*YOUR INSTRUCTIONS:* Everything in the entries below except the pictures must be returned exactly.
--------------------------------------------------
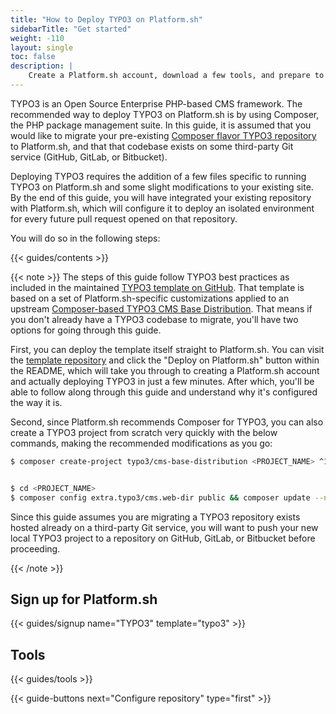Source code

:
 ```yaml
---
title: "How to Deploy TYPO3 on Platform.sh"
sidebarTitle: "Get started"
weight: -110
layout: single
toc: false
description: |
    Create a Platform.sh account, download a few tools, and prepare to deploy TYPO3.
---
```


TYPO3 is an Open Source Enterprise PHP-based CMS framework. The recommended way to deploy TYPO3 on Platform.sh is by using Composer, the PHP package management suite. In this guide, it is assumed that you would like to migrate your pre-existing [Composer flavor TYPO3 repository](https://github.com/TYPO3/TYPO3.CMS.BaseDistribution) to Platform.sh, and that that codebase exists on some third-party Git service (GitHub, GitLab, or Bitbucket). 

Deploying TYPO3 requires the addition of a few files specific to running TYPO3 on Platform.sh and some slight modifications to your existing site. By the end of this guide, you will have integrated your existing repository with Platform.sh, which will configure it to deploy an isolated environment for every future pull request opened on that repository. 

You will do so in the following steps:

{{< guides/contents >}}

{{< note >}}
The steps of this guide follow TYPO3 best practices as included in the maintained [TYPO3 template on GitHub](https://github.com/platformsh-templates/typo3). That template is based on a set of Platform.sh-specific customizations applied to an upstream [Composer-based TYPO3 CMS Base Distribution](https://github.com/TYPO3/TYPO3.CMS.BaseDistribution). That means if you don't already have a TYPO3 codebase to migrate, you'll have two options for going through this guide.

First, you can deploy the template itself straight to Platform.sh. You can visit the [template repository](https://github.com/platformsh-templates/typo3) and click the "Deploy on Platform.sh" button within the README, which will take you through to creating a Platform.sh account and actually deploying TYPO3 in just a few minutes. After which, you'll be able to follow along through this guide and understand why it's configured the way it is.

Second, since Platform.sh recommends Composer for TYPO3, you can also create a TYPO3 project from scratch very quickly with the below commands, making the recommended modifications as you go:

```bash
$ composer create-project typo3/cms-base-distribution <PROJECT_NAME> ^10


$ cd <PROJECT_NAME>
$ composer config extra.typo3/cms.web-dir public && composer update --no-scripts && composer require typo3/cms-introduction platformsh/config-reader pixelant/pxa-lpeh
```

Since this guide assumes you are migrating a TYPO3 repository exists hosted already on a third-party Git service, you will want to push your new local TYPO3 project to a repository on GitHub, GitLab, or Bitbucket before proceeding.

{{< /note >}}

## Sign up for Platform.sh

{{< guides/signup name="TYPO3" template="typo3" >}}

## Tools

{{< guides/tools >}}

{{< guide-buttons next="Configure repository" type="first" >}}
--------------------------------------------------
*EXERCISE SOLUTION:*
Source code

:
 ```yaml
---
title: "How to Deploy TYPO3 on Platform.sh"
sidebarTitle: "Get started"
weight: -110
layout: single
toc: false
description: |
    Create a Platform.sh account, download a few tools, and prepare to deploy TYPO3.
---
```


TYPO3 is an Open Source Enterprise PHP-based CMS framework. The recommended way to deploy TYPO3 on Platform.sh is by using Composer, the PHP package management suite. In this guide, it is assumed that you would like to migrate your pre-existing [Composer flavor TYPO3 repository](https://github.com/TYPO3/TYPO3.CMS.BaseDistribution) to Platform.sh, and that that codebase exists on some third-party Git service (GitHub, GitLab, or Bitbucket). 

Deploying TYPO3 requires the addition of a few files specific to running TYPO3 on Platform.sh and some slight modifications to your existing site. By the end of this guide, you will have integrated your existing repository with Platform.sh, which will configure it to deploy an isolated environment for every future pull request opened on that repository. 

You will do so in the following steps:

{{< guides/contents >}}

{{< note >}}
The steps of this guide follow TYPO3 best practices as included in the maintained [TYPO3 template on GitHub](https://github.com/platformsh-templates/typo3). That template is based on a set of Platform.sh-specific customizations applied to an upstream [Composer-based TYPO3 CMS Base Distribution](https://github.com/TYPO3/TYPO3.CMS.BaseDistribution). That means if you don't already have a TYPO3 codebase to migrate, you'll have two options for going through this guide.

First, you can deploy the template itself straight to Platform.sh. You can visit the [template repository](https://github.com/platformsh-templates/typo3) and click the "Deploy on Platform.sh" button within the README, which will take you through to creating a Platform.sh account and actually deploying TYPO3 in just a few minutes. After which, you'll be able to follow along through this guide and understand why it's configured the way it is.

Second, since Platform.sh recommends Composer for TYPO3, you can also create a TYPO3 project from scratch very quickly with the below commands, making the recommended modifications as you go:

```bash
$ composer create-project typo3/cms-base-distribution <PROJECT_NAME> ^10


$ cd <PROJECT_NAME>
$ composer config extra.typo3/cms.web-dir public && composer update --no-scripts && composer require typo3/cms-introduction platformsh/config-reader pixelant/pxa-lpeh
```

Since this guide assumes you are migrating a TYPO3 repository exists hosted already on a third-party Git service, you will want to push your new local TYPO3 project to a repository on GitHub, GitLab, or Bitbucket before proceeding.

{{< /note >}}

## Sign up for Platform.sh

{{< guides/signup name="TYPO3" template="typo3" >}}

## Tools

{{< guides/tools >}}

{{< guide-buttons next="Configure repository" type="first" >}}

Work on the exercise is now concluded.